Dissoudre l’Assemblée nationale
Indignée par cet entêtement, Maximilienne Ngo Mbe, directrice exécutive du Rhedac (Réseau des défenseurs des droits humains en Afrique centrale) va plus loin et sollicite une dissolution de l’Assemblée nationale. À cet effet, la défenseure des droits de l’Homme a initié une pétition.
«Je pense que l’Assemblée nationale a violé les mesures du chef de l’État qui interdit les rassemblements de plus de 50 personnes. Ce sont les élus qui doivent servir d’exemple qui violent les règles. Cavaye Yieguié Djibril a convoqué une session alors qu’il n’avait aucune urgence. Pour avoir mis le peuple camerounais en danger, j’ai lancé une pétition pour exiger la dissolution de l’Assemblée nationale», a annoncé la militante des droits de l’Homme au micro de Sputnik
Interpellé à la télévision nationale dimanche 22 mars sur le cas du président de l’Assemblée nationale qui continue à alimenter la polémique dans le pays, le ministre de la Santé publique a préféré ne pas se prononcer explicitement.
«Je ne compte pas m'inscrire dans une polémique qui ne nous avance pas. Nous sommes focalisés sur un but précis: faire reculer le coronavirus [...] Je souhaite qu'on ne soit pas distraits par des polémiques inutiles», a botté en touche Manaouda Malachie.
Des mesures difficiles à faire respecter
Malgré les mesures du gouvernement, beaucoup de citoyens à Douala comme à Yaoundé continuent de vaquer à leurs occupations dans une indifférence totale. Il n’est pas rare de voir des débits de boissons ouverts au-delà des horaires recommandés par le gouvernement.

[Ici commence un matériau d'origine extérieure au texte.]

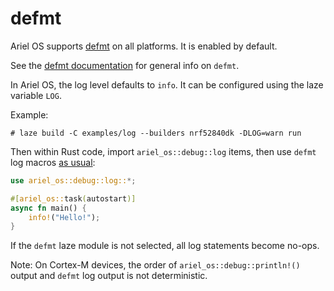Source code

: # defmt

Ariel OS supports [defmt] on all platforms. It is enabled by default.

See the [defmt documentation] for general info on `defmt`.

In Ariel OS, the log level defaults to `info`. It can be configured using the
laze variable `LOG`.

Example:

```shell
# laze build -C examples/log --builders nrf52840dk -DLOG=warn run
```

Then within Rust code, import `ariel_os::debug::log` items, then use `defmt` log
macros [as usual][defmt-macros]:

```rust
use ariel_os::debug::log::*;

#[ariel_os::task(autostart)]
async fn main() {
    info!("Hello!");
}
```

If the `defmt` laze module is not selected, all log statements become no-ops.

Note: On Cortex-M devices, the order of `ariel_os::debug::println!()` output and
      `defmt` log output is not deterministic.

[defmt]: https://github.com/knurling-rs/defmt
[defmt documentation]: https://defmt.ferrous-systems.com/
[defmt-macros]: https://defmt.ferrous-systems.com/macros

Pour Armand Noutack, le respect des mesures et d’un éventuel confinement total ne sera possible que si l’État engage des mesures d’accompagnement.
«On ne peut pas demander aux gens de se laver les mains s’il n’y a pas d’eau, de s’enfermer alors qu’ils ont faim. Si les mesures d’accompagnement sont fixées et appliquées, les gens ne pourront pas enfreindre les prescriptions du gouvernement», explique-t-il.
Le gouvernement a assuré de son côté que le projet d’un confinement total n’était pas à l’ordre du jour.